▶ [What the exercise asks] Write out the data word for word and omit every picture.

══════

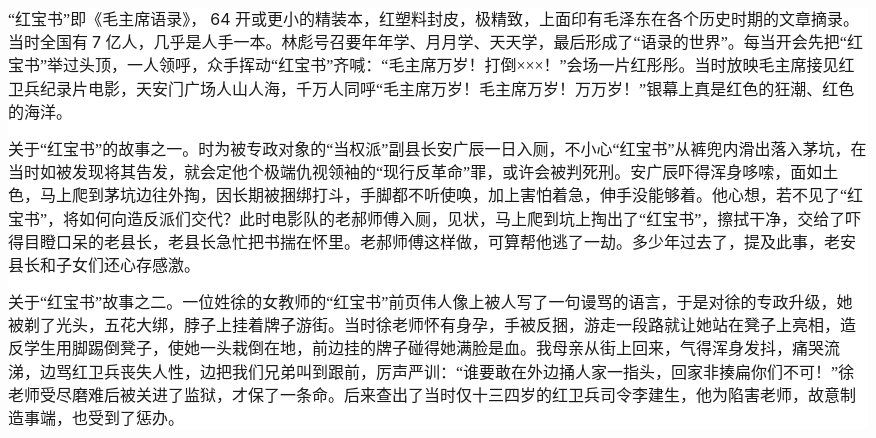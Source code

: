  </p>
 <p class="MsoNormal">
  <o:p>
   <font size="3">
   </font>
  </o:p>
 </p>
 <p class="MsoNormal">
  <font size="3">
   <span lang="ZH-CN" style="font-family:宋体;mso-ascii-font-family:
Calibri;mso-ascii-theme-font:minor-latin;mso-fareast-font-family:宋体;mso-fareast-theme-font:
minor-fareast">
    “红宝书”即《毛主席语录》，
   </span>
   64
   <span lang="ZH-CN" style="font-family:宋体;
mso-ascii-font-family:Calibri;mso-ascii-theme-font:minor-latin;mso-fareast-font-family:
宋体;mso-fareast-theme-font:minor-fareast">
    开或更小的精装本，红塑料封皮，极精致，上面印有毛泽东在各个历史时期的文章摘录。当时全国有
   </span>
   7
   <span lang="ZH-CN" style="font-family:宋体;mso-ascii-font-family:Calibri;mso-ascii-theme-font:
minor-latin;mso-fareast-font-family:宋体;mso-fareast-theme-font:minor-fareast">
    亿人，几乎是人手一本。林彪号召要年年学、月月学、天天学，最后形成了“语录的世界”。每当开会先把“红宝书”举过头顶，一人领呼，众手挥动“红宝书”齐喊：“毛主席万岁！打倒×××！”会场一片红彤彤。当时放映毛主席接见红卫兵纪录片电影，天安门广场人山人海，千万人同呼“毛主席万岁！毛主席万岁！万万岁！”银幕上真是红色的狂潮、红色的海洋。
   </span>
   <o:p>
   </o:p>
  </font>
 </p>
 <p class="MsoNormal">
  <o:p>
   <font size="3">
   </font>
  </o:p>
 </p>
 <p class="MsoNormal">
  <font size="3">
   <span lang="ZH-CN" style="font-family:宋体;mso-ascii-font-family:
Calibri;mso-ascii-theme-font:minor-latin;mso-fareast-font-family:宋体;mso-fareast-theme-font:
minor-fareast">
    关于“红宝书”的故事之一。时为被专政对象的“当权派”副县长安广辰一日入厕，不小心“红宝书”从裤兜内滑出落入茅坑，在当时如被发现将其告发，就会定他个极端仇视领袖的“现行反革命”罪，或许会被判死刑。安广辰吓得浑身哆嗦，面如土色，马上爬到茅坑边往外掏，因长期被捆绑打斗，手脚都不听使唤，加上害怕着急，伸手没能够着。他心想，若不见了“红宝书”，将如何向造反派们交代？此时电影队的老郝师傅入厕，见状，马上爬到坑上掏出了“红宝书”，擦拭干净，交给了吓得目瞪口呆的老县长，老县长急忙把书揣在怀里。老郝师傅这样做，可算帮他逃了一劫。多少年过去了，提及此事，老安县长和子女们还心存感激。
   </span>
   <o:p>
   </o:p>
  </font>
 </p>
 <p class="MsoNormal">
  <o:p>
   <font size="3">
   </font>
  </o:p>
 </p>
 <p class="MsoNormal">
  <font size="3">
   <span lang="ZH-CN" style="font-family:宋体;mso-ascii-font-family:
Calibri;mso-ascii-theme-font:minor-latin;mso-fareast-font-family:宋体;mso-fareast-theme-font:
minor-fareast">
    关于“红宝书”故事之二。一位姓徐的女教师的“红宝书”前页伟人像上被人写了一句谩骂的语言，于是对徐的专政升级，她被剃了光头，五花大绑，脖子上挂着牌子游街。当时徐老师怀有身孕，手被反捆，游走一段路就让她站在凳子上亮相，造反学生用脚踢倒凳子，使她一头栽倒在地，前边挂的牌子碰得她满脸是血。我母亲从街上回来，气得浑身发抖，痛哭流涕，边骂红卫兵丧失人性，边把我们兄弟叫到跟前，厉声严训：“谁要敢在外边捅人家一指头，回家非揍扁你们不可！”徐老师受尽磨难后被关进了监狱，才保了一条命。后来查出了当时仅十三四岁的红卫兵司令李建生，他为陷害老师，故意制造事端，也受到了惩办。
   </span>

══════

▶ [Result]
Source code

:  </p>
 <p class="MsoNormal">
  <o:p>
   <font size="3">
   </font>
  </o:p>
 </p>
 <p class="MsoNormal">
  <font size="3">
   <span lang="ZH-CN" style="font-family:宋体;mso-ascii-font-family:
Calibri;mso-ascii-theme-font:minor-latin;mso-fareast-font-family:宋体;mso-fareast-theme-font:
minor-fareast">
    “红宝书”即《毛主席语录》，
   </span>
   64
   <span lang="ZH-CN" style="font-family:宋体;
mso-ascii-font-family:Calibri;mso-ascii-theme-font:minor-latin;mso-fareast-font-family:
宋体;mso-fareast-theme-font:minor-fareast">
    开或更小的精装本，红塑料封皮，极精致，上面印有毛泽东在各个历史时期的文章摘录。当时全国有
   </span>
   7
   <span lang="ZH-CN" style="font-family:宋体;mso-ascii-font-family:Calibri;mso-ascii-theme-font:
minor-latin;mso-fareast-font-family:宋体;mso-fareast-theme-font:minor-fareast">
    亿人，几乎是人手一本。林彪号召要年年学、月月学、天天学，最后形成了“语录的世界”。每当开会先把“红宝书”举过头顶，一人领呼，众手挥动“红宝书”齐喊：“毛主席万岁！打倒×××！”会场一片红彤彤。当时放映毛主席接见红卫兵纪录片电影，天安门广场人山人海，千万人同呼“毛主席万岁！毛主席万岁！万万岁！”银幕上真是红色的狂潮、红色的海洋。
   </span>
   <o:p>
   </o:p>
  </font>
 </p>
 <p class="MsoNormal">
  <o:p>
   <font size="3">
   </font>
  </o:p>
 </p>
 <p class="MsoNormal">
  <font size="3">
   <span lang="ZH-CN" style="font-family:宋体;mso-ascii-font-family:
Calibri;mso-ascii-theme-font:minor-latin;mso-fareast-font-family:宋体;mso-fareast-theme-font:
minor-fareast">
    关于“红宝书”的故事之一。时为被专政对象的“当权派”副县长安广辰一日入厕，不小心“红宝书”从裤兜内滑出落入茅坑，在当时如被发现将其告发，就会定他个极端仇视领袖的“现行反革命”罪，或许会被判死刑。安广辰吓得浑身哆嗦，面如土色，马上爬到茅坑边往外掏，因长期被捆绑打斗，手脚都不听使唤，加上害怕着急，伸手没能够着。他心想，若不见了“红宝书”，将如何向造反派们交代？此时电影队的老郝师傅入厕，见状，马上爬到坑上掏出了“红宝书”，擦拭干净，交给了吓得目瞪口呆的老县长，老县长急忙把书揣在怀里。老郝师傅这样做，可算帮他逃了一劫。多少年过去了，提及此事，老安县长和子女们还心存感激。
   </span>
   <o:p>
   </o:p>
  </font>
 </p>
 <p class="MsoNormal">
  <o:p>
   <font size="3">
   </font>
  </o:p>
 </p>
 <p class="MsoNormal">
  <font size="3">
   <span lang="ZH-CN" style="font-family:宋体;mso-ascii-font-family:
Calibri;mso-ascii-theme-font:minor-latin;mso-fareast-font-family:宋体;mso-fareast-theme-font:
minor-fareast">
    关于“红宝书”故事之二。一位姓徐的女教师的“红宝书”前页伟人像上被人写了一句谩骂的语言，于是对徐的专政升级，她被剃了光头，五花大绑，脖子上挂着牌子游街。当时徐老师怀有身孕，手被反捆，游走一段路就让她站在凳子上亮相，造反学生用脚踢倒凳子，使她一头栽倒在地，前边挂的牌子碰得她满脸是血。我母亲从街上回来，气得浑身发抖，痛哭流涕，边骂红卫兵丧失人性，边把我们兄弟叫到跟前，厉声严训：“谁要敢在外边捅人家一指头，回家非揍扁你们不可！”徐老师受尽磨难后被关进了监狱，才保了一条命。后来查出了当时仅十三四岁的红卫兵司令李建生，他为陷害老师，故意制造事端，也受到了惩办。
   </span>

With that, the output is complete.